= Beginning of Section =

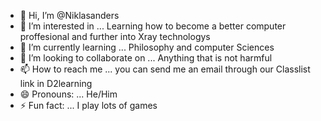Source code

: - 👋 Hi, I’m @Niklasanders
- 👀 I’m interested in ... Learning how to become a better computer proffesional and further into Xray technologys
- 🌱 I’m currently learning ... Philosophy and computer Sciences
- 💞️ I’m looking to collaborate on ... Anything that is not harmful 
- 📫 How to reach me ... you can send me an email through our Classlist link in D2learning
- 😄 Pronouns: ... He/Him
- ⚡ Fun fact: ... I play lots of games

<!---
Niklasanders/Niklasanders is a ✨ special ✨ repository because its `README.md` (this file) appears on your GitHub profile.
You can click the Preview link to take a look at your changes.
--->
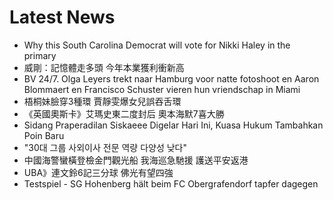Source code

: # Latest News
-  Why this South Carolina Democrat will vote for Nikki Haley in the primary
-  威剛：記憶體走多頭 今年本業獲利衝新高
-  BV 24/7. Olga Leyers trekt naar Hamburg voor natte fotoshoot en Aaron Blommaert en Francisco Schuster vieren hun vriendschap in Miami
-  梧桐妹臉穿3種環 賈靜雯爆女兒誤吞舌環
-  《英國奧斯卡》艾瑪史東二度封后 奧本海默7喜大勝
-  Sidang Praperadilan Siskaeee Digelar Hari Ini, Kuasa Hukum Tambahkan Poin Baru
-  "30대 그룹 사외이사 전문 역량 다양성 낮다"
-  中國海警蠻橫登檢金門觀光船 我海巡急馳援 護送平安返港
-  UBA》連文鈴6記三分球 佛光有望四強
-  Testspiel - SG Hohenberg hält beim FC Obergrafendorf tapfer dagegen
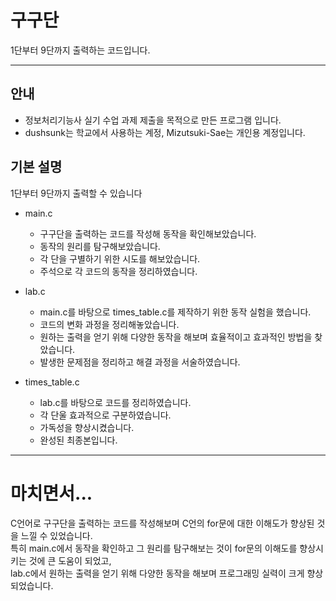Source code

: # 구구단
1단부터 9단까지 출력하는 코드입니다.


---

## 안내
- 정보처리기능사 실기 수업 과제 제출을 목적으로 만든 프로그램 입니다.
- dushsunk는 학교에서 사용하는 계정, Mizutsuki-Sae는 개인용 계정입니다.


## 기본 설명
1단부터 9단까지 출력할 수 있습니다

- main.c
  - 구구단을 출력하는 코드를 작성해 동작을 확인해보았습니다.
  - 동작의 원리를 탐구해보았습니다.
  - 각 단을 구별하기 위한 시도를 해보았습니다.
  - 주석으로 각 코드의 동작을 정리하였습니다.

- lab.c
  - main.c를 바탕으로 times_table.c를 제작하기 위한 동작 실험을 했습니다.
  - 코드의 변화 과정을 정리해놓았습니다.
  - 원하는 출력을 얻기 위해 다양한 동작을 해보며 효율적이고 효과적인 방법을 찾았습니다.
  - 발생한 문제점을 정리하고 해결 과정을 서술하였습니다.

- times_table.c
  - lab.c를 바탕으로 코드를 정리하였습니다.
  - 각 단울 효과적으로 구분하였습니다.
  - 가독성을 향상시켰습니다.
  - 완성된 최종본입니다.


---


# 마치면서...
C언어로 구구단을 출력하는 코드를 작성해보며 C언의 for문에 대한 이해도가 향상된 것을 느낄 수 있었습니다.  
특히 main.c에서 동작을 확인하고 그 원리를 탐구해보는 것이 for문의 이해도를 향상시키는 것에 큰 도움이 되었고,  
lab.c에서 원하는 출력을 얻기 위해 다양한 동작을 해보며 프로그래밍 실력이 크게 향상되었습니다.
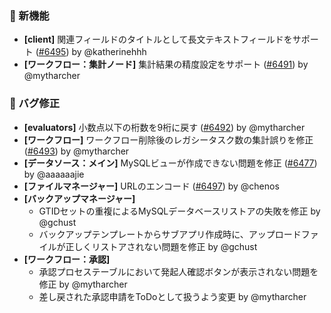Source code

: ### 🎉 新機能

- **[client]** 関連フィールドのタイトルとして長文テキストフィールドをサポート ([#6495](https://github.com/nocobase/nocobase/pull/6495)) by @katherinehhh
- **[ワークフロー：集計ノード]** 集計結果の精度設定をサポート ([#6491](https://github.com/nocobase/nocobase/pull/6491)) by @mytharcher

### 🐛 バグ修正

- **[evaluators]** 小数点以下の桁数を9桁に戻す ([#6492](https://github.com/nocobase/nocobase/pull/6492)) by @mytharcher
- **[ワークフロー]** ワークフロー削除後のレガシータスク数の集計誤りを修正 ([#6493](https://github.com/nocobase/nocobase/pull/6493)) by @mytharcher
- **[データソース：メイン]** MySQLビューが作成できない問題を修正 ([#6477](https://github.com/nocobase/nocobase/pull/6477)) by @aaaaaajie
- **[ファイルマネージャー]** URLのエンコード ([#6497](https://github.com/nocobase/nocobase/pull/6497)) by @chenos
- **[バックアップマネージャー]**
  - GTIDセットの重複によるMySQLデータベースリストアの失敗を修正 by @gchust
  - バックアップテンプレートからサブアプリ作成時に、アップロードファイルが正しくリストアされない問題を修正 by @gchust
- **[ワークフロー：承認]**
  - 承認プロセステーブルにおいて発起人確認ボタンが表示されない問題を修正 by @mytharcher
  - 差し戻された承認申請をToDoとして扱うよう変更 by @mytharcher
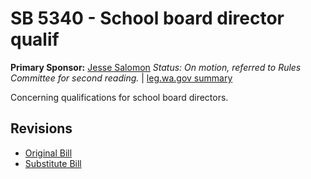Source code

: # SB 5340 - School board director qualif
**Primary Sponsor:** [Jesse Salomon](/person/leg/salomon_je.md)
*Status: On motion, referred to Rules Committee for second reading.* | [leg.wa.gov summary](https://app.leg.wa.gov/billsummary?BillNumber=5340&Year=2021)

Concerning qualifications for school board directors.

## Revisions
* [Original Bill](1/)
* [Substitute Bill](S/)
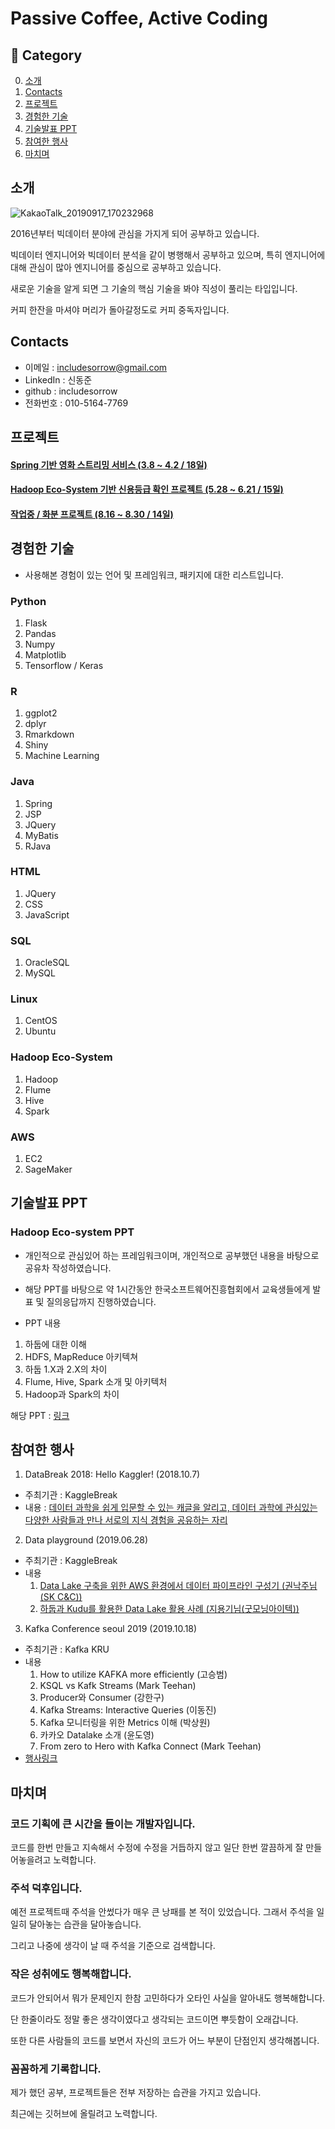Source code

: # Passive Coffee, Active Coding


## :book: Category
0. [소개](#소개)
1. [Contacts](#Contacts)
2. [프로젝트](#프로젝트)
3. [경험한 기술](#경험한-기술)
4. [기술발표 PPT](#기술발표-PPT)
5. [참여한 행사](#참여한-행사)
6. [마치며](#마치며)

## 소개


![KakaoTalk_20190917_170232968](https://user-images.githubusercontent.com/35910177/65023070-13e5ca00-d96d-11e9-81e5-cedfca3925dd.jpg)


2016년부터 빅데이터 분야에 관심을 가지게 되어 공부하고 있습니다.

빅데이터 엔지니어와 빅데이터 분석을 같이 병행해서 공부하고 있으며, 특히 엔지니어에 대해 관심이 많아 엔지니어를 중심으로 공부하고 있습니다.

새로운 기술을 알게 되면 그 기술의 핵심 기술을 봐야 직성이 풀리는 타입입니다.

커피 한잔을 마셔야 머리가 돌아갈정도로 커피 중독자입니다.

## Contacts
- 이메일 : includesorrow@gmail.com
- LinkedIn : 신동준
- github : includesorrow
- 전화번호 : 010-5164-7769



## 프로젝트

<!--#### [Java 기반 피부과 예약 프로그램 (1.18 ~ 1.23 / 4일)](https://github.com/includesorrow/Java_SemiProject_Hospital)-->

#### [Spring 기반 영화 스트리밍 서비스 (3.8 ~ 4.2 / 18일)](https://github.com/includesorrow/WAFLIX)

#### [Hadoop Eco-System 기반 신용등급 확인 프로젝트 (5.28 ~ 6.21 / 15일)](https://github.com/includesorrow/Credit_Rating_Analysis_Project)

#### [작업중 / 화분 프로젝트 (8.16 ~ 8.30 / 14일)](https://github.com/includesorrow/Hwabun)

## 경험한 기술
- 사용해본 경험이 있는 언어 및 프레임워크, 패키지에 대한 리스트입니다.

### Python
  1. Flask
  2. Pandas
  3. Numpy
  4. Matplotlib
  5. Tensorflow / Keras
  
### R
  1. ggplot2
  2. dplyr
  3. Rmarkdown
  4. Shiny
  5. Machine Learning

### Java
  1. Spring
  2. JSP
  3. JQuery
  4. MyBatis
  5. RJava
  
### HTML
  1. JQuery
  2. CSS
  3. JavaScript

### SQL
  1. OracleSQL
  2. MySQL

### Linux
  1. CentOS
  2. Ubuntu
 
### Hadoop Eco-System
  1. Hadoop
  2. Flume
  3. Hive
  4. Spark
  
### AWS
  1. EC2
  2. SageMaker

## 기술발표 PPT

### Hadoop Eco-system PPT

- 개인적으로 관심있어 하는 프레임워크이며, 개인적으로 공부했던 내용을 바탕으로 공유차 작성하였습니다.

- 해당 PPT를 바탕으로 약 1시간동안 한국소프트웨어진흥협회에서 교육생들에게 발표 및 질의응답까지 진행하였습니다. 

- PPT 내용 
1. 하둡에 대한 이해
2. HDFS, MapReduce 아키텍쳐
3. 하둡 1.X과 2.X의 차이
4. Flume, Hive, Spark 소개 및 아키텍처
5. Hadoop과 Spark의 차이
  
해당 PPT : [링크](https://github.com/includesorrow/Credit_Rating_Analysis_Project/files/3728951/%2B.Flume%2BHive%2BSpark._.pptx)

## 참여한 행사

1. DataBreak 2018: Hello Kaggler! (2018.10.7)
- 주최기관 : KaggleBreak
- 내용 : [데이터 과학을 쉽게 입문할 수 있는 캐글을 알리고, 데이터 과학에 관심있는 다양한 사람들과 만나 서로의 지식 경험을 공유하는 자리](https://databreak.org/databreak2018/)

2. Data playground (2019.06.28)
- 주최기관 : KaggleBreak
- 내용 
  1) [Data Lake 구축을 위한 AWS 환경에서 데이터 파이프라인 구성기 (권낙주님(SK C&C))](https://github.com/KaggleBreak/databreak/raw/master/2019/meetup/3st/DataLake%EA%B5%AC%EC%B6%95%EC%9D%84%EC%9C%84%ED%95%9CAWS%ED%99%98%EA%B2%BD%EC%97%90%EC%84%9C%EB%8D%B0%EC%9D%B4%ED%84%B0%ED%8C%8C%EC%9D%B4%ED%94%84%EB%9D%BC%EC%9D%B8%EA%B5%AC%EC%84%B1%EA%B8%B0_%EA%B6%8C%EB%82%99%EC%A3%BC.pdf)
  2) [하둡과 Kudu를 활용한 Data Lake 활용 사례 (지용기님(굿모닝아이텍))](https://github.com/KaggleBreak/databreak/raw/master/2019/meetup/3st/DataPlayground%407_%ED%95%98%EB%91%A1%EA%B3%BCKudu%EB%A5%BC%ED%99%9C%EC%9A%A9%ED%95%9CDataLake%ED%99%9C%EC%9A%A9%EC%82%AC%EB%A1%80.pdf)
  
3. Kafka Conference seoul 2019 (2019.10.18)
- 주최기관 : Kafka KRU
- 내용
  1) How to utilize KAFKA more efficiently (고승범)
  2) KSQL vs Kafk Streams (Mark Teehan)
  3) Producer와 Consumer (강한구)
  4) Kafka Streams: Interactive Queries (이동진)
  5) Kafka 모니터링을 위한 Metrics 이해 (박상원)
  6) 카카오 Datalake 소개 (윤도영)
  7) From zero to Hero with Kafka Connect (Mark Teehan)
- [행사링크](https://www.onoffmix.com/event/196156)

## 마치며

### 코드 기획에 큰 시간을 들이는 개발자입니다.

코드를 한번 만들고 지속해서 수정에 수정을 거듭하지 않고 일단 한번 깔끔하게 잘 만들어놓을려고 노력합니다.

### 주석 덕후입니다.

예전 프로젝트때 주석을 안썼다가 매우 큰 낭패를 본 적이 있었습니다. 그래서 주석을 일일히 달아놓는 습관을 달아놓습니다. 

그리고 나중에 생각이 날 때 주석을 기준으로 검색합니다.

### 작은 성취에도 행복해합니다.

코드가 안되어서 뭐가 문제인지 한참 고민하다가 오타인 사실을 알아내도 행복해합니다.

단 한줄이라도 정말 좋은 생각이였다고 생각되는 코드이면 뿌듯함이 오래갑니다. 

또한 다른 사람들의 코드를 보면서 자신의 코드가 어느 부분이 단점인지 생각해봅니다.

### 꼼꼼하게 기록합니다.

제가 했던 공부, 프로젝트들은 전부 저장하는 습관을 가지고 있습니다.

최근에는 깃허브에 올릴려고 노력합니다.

= End of Section =

Out of the records above, set down only the lines from the one that contains "- 각 단울 효과적으로 구분하였습니다." through the one that contains "Sponsor:** [Jesse Salomon](/person/leg/salomon_je.md)", unchanged and without the pictures.

» SOLVED EXERCISE:
  - 각 단울 효과적으로 구분하였습니다.
  - 가독성을 향상시켰습니다.
  - 완성된 최종본입니다.


---


# 마치면서...
C언어로 구구단을 출력하는 코드를 작성해보며 C언의 for문에 대한 이해도가 향상된 것을 느낄 수 있었습니다.  
특히 main.c에서 동작을 확인하고 그 원리를 탐구해보는 것이 for문의 이해도를 향상시키는 것에 큰 도움이 되었고,  
lab.c에서 원하는 출력을 얻기 위해 다양한 동작을 해보며 프로그래밍 실력이 크게 향상되었습니다.
Source code

: ### 🎉 新機能

- **[client]** 関連フィールドのタイトルとして長文テキストフィールドをサポート ([#6495](https://github.com/nocobase/nocobase/pull/6495)) by @katherinehhh
- **[ワークフロー：集計ノード]** 集計結果の精度設定をサポート ([#6491](https://github.com/nocobase/nocobase/pull/6491)) by @mytharcher

### 🐛 バグ修正

- **[evaluators]** 小数点以下の桁数を9桁に戻す ([#6492](https://github.com/nocobase/nocobase/pull/6492)) by @mytharcher
- **[ワークフロー]** ワークフロー削除後のレガシータスク数の集計誤りを修正 ([#6493](https://github.com/nocobase/nocobase/pull/6493)) by @mytharcher
- **[データソース：メイン]** MySQLビューが作成できない問題を修正 ([#6477](https://github.com/nocobase/nocobase/pull/6477)) by @aaaaaajie
- **[ファイルマネージャー]** URLのエンコード ([#6497](https://github.com/nocobase/nocobase/pull/6497)) by @chenos
- **[バックアップマネージャー]**
  - GTIDセットの重複によるMySQLデータベースリストアの失敗を修正 by @gchust
  - バックアップテンプレートからサブアプリ作成時に、アップロードファイルが正しくリストアされない問題を修正 by @gchust
- **[ワークフロー：承認]**
  - 承認プロセステーブルにおいて発起人確認ボタンが表示されない問題を修正 by @mytharcher
  - 差し戻された承認申請をToDoとして扱うよう変更 by @mytharcher
Source code

: # SB 5340 - School board director qualif
**Primary Sponsor:** [Jesse Salomon](/person/leg/salomon_je.md)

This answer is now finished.